Гирингу пришлось столкнуться также и с проблемами финансирования деятельности «Красного оркестра». До арестов коммерческие фирмы «Симэкс» и «Симэкско» обеспечивали полное покрытие расходов, связанных с нуждами нашей сети, и Москва могла не беспокоиться по этому поводу. Но так как в своих посланиях Центру Гиринг признал, что обе компании подпали под контроль врага, то, по его разумению, чтобы по-прежнему продолжать обманывать Москву, было вполне логично потребовать от нее определенные денежные субсидии.

В этой ситуации, как и во множестве других, я имел случай побеседовать с Гирингом на финансовую тему и буквально осыпать его советами, окончательно поставившими его в невозможно смешное положение. Я порекомендовал ему начать с Бельгии и Голландии и потребовать от Москвы денежный перевод на имя Венцеля. Вскоре после побега Венцеля из Болгарии прибыл «подарок»: на дне большой банки с фасолью лежала смехотворная сумма в десять фунтов стерлингов. Деятели зондеркоманды, безнадежно лишенные чувства юмора, пытались найти какое-то вразумительное объяснение этому «подарку». Я предложил им вариант объяснения, полностью их удовлетворивший:

— Ведь это все очень просто, — сказал я им. — Центр, естественно, захотел проверить надежность этого канала связи, прежде чем начать посылать значительные суммы…

Они еще долго ждали новых денежных поступлений.

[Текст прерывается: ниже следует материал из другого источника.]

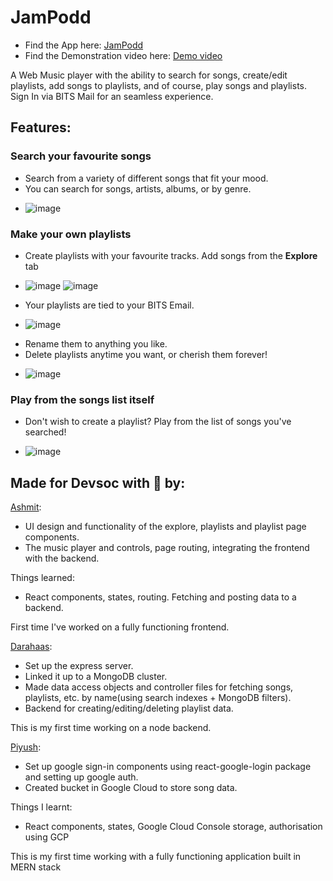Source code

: # JamPodd
* Find the App here:   [JamPodd](https://jampodd.herokuapp.com) 
* Find the Demonstration video here:   [Demo video](https://youtu.be/4avEy_a7yVY)

A Web Music player with the ability to search for songs, create/edit playlists, add songs to playlists, and of course, play songs and playlists. \
Sign In via BITS Mail for an seamless experience.



## Features:
### Search your favourite songs
- Search from a variety of different songs that fit your mood.
- You can search for songs, artists, albums, or by genre.

* ![image](https://i.imgur.com/BUOzwAMl.png)


### Make your own playlists 
- Create playlists with your favourite tracks. Add songs from the **Explore** tab
* ![image](https://i.imgur.com/Chdn9xlm.png)       ![image](https://i.imgur.com/nB2FAVml.png)
- Your playlists are tied to your BITS Email.


* ![image](https://i.imgur.com/BIfbM4Wl.png)

- Rename them to anything you like.
- Delete playlists anytime you want, or cherish them forever!

* ![image](https://i.imgur.com/MKJX3O6l.png)

### Play from the songs list itself
- Don't wish to create a playlist? Play from the list of songs you've searched!

* ![image](https://i.imgur.com/nB2FAVml.png)






## Made for Devsoc with 💙 by:
[Ashmit](https://github.com/ashmitkx):
- UI design and functionality of the explore, playlists and playlist page components.
- The music player and controls, page routing, integrating the frontend with the backend.

 Things learned:
- React components, states, routing. Fetching and posting data to a backend.

First time I've worked on a fully functioning frontend.

[Darahaas](https://github.com/darahaas15):
- Set up the express server.
- Linked it up to a MongoDB cluster.
- Made data access objects and controller files for fetching songs, playlists, etc. by name(using search indexes + MongoDB filters).
- Backend for creating/editing/deleting playlist data.

This is my first time working on a node backend.

[Piyush](https://github.com/git-pi-e):
- Set up google sign-in components using react-google-login package and setting up google auth.
- Created bucket in Google Cloud to store song data.

Things I learnt:
- React components, states, Google Cloud Console storage, authorisation using GCP

This is my first time working with a fully functioning application built in MERN stack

От имени Винтеринка из зондеркоманды поступил запрос в Центр на крупную сумму для Голландии: Центр ответил, что полностью согласен удовлетворить это требование при условии сообщения ему адреса абсолютно безопасного «почтового ящика». Господа из зондеркоманды, не помня себя от восторга, сразу же сообщают Центру адрес одного бывшего члена голландской компартии… Но ответная радиограмма Директора ввергает их в смятение: как можно указывать адрес, известный гестапо?! Зондеркоманда запутывается в невразумительных объяснениях. Тогда Центр берет инициативу в свои руки и советует Винтеринку связаться с неким Боденом Червинкой, брюссельским инженером, который вручит ему пять тысяч долларов. Зондеркоманда неописуемо счастлива и отряжает к инженеру агента. Но инженер ошарашен. Он считает, что его разыгрывают по случаю 1 апреля. И снова Зондеркоманда утрачивает свою очередную иллюзию.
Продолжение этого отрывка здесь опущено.